START Input

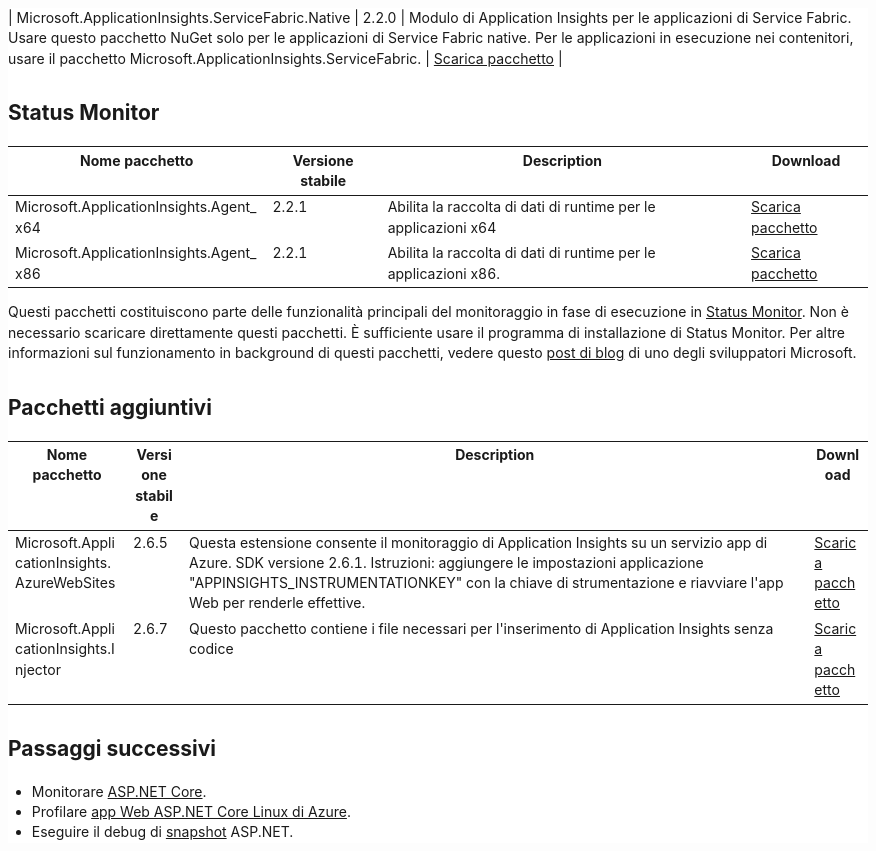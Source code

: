 | Microsoft.ApplicationInsights.ServiceFabric.Native | 2.2.0 | Modulo di Application Insights per le applicazioni di Service Fabric. Usare questo pacchetto NuGet solo per le applicazioni di Service Fabric native. Per le applicazioni in esecuzione nei contenitori, usare il pacchetto Microsoft.ApplicationInsights.ServiceFabric. | [Scarica pacchetto](https://www.nuget.org/packages/Microsoft.ApplicationInsights.ServiceFabric.Native/) |  

## <a name="status-monitor"></a>Status Monitor

| Nome pacchetto | Versione stabile | Description | Download |
|-------------------------------|-----------------------|------------|----|
| Microsoft.ApplicationInsights.Agent_x64 | 2.2.1 |  Abilita la raccolta di dati di runtime per le applicazioni x64 | [Scarica pacchetto](https://www.nuget.org/packages/Microsoft.ApplicationInsights.Agent_x64/) |
| Microsoft.ApplicationInsights.Agent_x86 | 2.2.1 |  Abilita la raccolta di dati di runtime per le applicazioni x86. | [Scarica pacchetto](https://www.nuget.org/packages/Microsoft.ApplicationInsights.Agent_x86/) |

Questi pacchetti costituiscono parte delle funzionalità principali del monitoraggio in fase di esecuzione in [Status Monitor](../../azure-monitor/app/monitor-performance-live-website-now.md). Non è necessario scaricare direttamente questi pacchetti. È sufficiente usare il programma di installazione di Status Monitor. Per altre informazioni sul funzionamento in background di questi pacchetti, vedere questo [post di blog](https://apmtips.com/blog/2016/11/18/how-application-insights-status-monitor-not-monitors-dependencies/) di uno degli sviluppatori Microsoft.

## <a name="additional-packages"></a>Pacchetti aggiuntivi

| Nome pacchetto | Versione stabile | Description | Download |
|-------------------------------|-----------------------|------------|----|
| Microsoft.ApplicationInsights.AzureWebSites | 2.6.5 | Questa estensione consente il monitoraggio di Application Insights su un servizio app di Azure. SDK versione 2.6.1. Istruzioni: aggiungere le impostazioni applicazione "APPINSIGHTS_INSTRUMENTATIONKEY" con la chiave di strumentazione e riavviare l'app Web per renderle effettive.| [Scarica pacchetto](https://www.nuget.org/packages/Microsoft.ApplicationInsights.AzureWebSites/) |
| Microsoft.ApplicationInsights.Injector | 2.6.7 | Questo pacchetto contiene i file necessari per l'inserimento di Application Insights senza codice | [Scarica pacchetto](https://www.nuget.org/packages/Microsoft.ApplicationInsights.Injector/) |

## <a name="next-steps"></a>Passaggi successivi

- Monitorare [ASP.NET Core](../../azure-monitor/app/asp-net-core.md).
- Profilare [app Web ASP.NET Core Linux di Azure](../../azure-monitor/app/profiler-aspnetcore-linux.md).
- Eseguire il debug di [snapshot](../../azure-monitor/app/snapshot-debugger.md) ASP.NET.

END Input

• _Work required_: Output exactly the lines above, from the one holding "- Profilare [app" through the end of the data, including the first and last.

• _Answer for the task_:
- Profilare [app Web ASP.NET Core Linux di Azure](../../azure-monitor/app/profiler-aspnetcore-linux.md).
- Eseguire il debug di [snapshot](../../azure-monitor/app/snapshot-debugger.md) ASP.NET.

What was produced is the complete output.